** Records for the exercise follows **

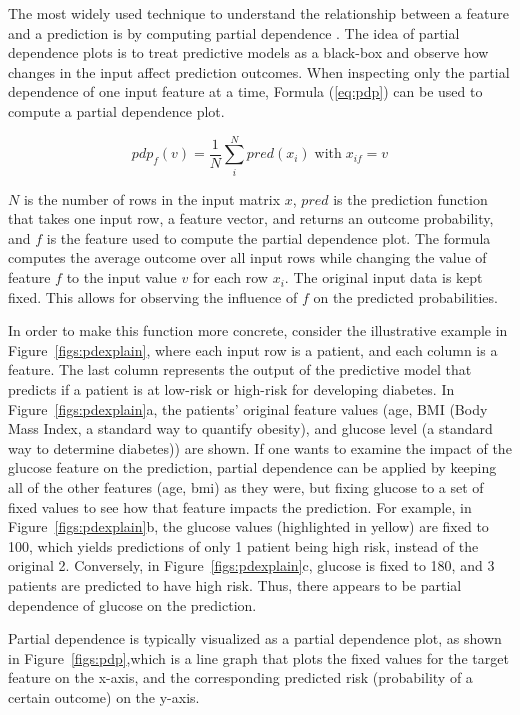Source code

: 


The most widely used technique to understand the relationship between a feature and a prediction is by computing partial dependence \cite{friedman2001,hastie2001}.
The idea of partial dependence plots is to treat predictive models as a black-box and observe how changes in the input affect prediction outcomes.
When inspecting only the partial dependence of one input feature at a time, Formula (\ref{eq:pdp}) can be used to compute a partial dependence plot.

\begin{equation}
pdp_f(v) = \frac{1}{N} \sum_i^N pred(x_i) \;\text{with}\; x_{if} = v
\label{eq:pdp}
\end{equation}

$N$ is the number of rows in the input matrix $x$,
$pred$ is the prediction function that takes one input row, a feature vector, and returns an outcome probability,
and $f$ is the feature used to compute the partial dependence plot.
The formula computes the average outcome over all input rows while changing the value of feature $f$ to the
input value $v$ for each row $x_i$. The original input data is kept fixed. This allows for observing the influence of $f$
on the predicted probabilities.

In order to make this function more concrete, consider the illustrative example in Figure~\ref{figs:pdexplain}, where each input row is a patient, and each column is a feature.  The last column represents the output of the predictive model that predicts if a patient is at low-risk or high-risk for developing diabetes.  In Figure~\ref{figs:pdexplain}a, the patients' original feature values (age, BMI (Body Mass Index, a standard way to quantify obesity), and glucose level (a standard way to determine diabetes)) are shown.  If one wants to examine the impact of the glucose feature on the prediction, partial dependence can be applied by keeping all of the other features (age, bmi) as they were, but fixing glucose to a set of fixed values to see how that feature impacts the prediction.  For example, in Figure~\ref{figs:pdexplain}b, the glucose values (highlighted in yellow) are fixed to 100, which yields predictions of only 1 patient being high risk, instead of the original 2.  Conversely, in Figure~\ref{figs:pdexplain}c, glucose is fixed to 180, and 3 patients are predicted to have high risk.  Thus, there appears to be partial dependence of glucose on the prediction.  

Partial dependence is typically visualized as a partial dependence plot, as shown in Figure~\ref{figs:pdp},which is a line graph that plots the fixed values for the target feature on the x-axis, and the corresponding predicted risk (probability of a certain outcome) on the y-axis.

** End of Records for the exercise **

▸ **Exercise aim**:
Could you transcribe exactly the lines from the start of the records through the line containing "on the predicted probabilities.", both ends included, leaving the pictures out?

▸ **Written response**:
Source code

: 


The most widely used technique to understand the relationship between a feature and a prediction is by computing partial dependence \cite{friedman2001,hastie2001}.
The idea of partial dependence plots is to treat predictive models as a black-box and observe how changes in the input affect prediction outcomes.
When inspecting only the partial dependence of one input feature at a time, Formula (\ref{eq:pdp}) can be used to compute a partial dependence plot.

\begin{equation}
pdp_f(v) = \frac{1}{N} \sum_i^N pred(x_i) \;\text{with}\; x_{if} = v
\label{eq:pdp}
\end{equation}

$N$ is the number of rows in the input matrix $x$,
$pred$ is the prediction function that takes one input row, a feature vector, and returns an outcome probability,
and $f$ is the feature used to compute the partial dependence plot.
The formula computes the average outcome over all input rows while changing the value of feature $f$ to the
input value $v$ for each row $x_i$. The original input data is kept fixed. This allows for observing the influence of $f$
on the predicted probabilities.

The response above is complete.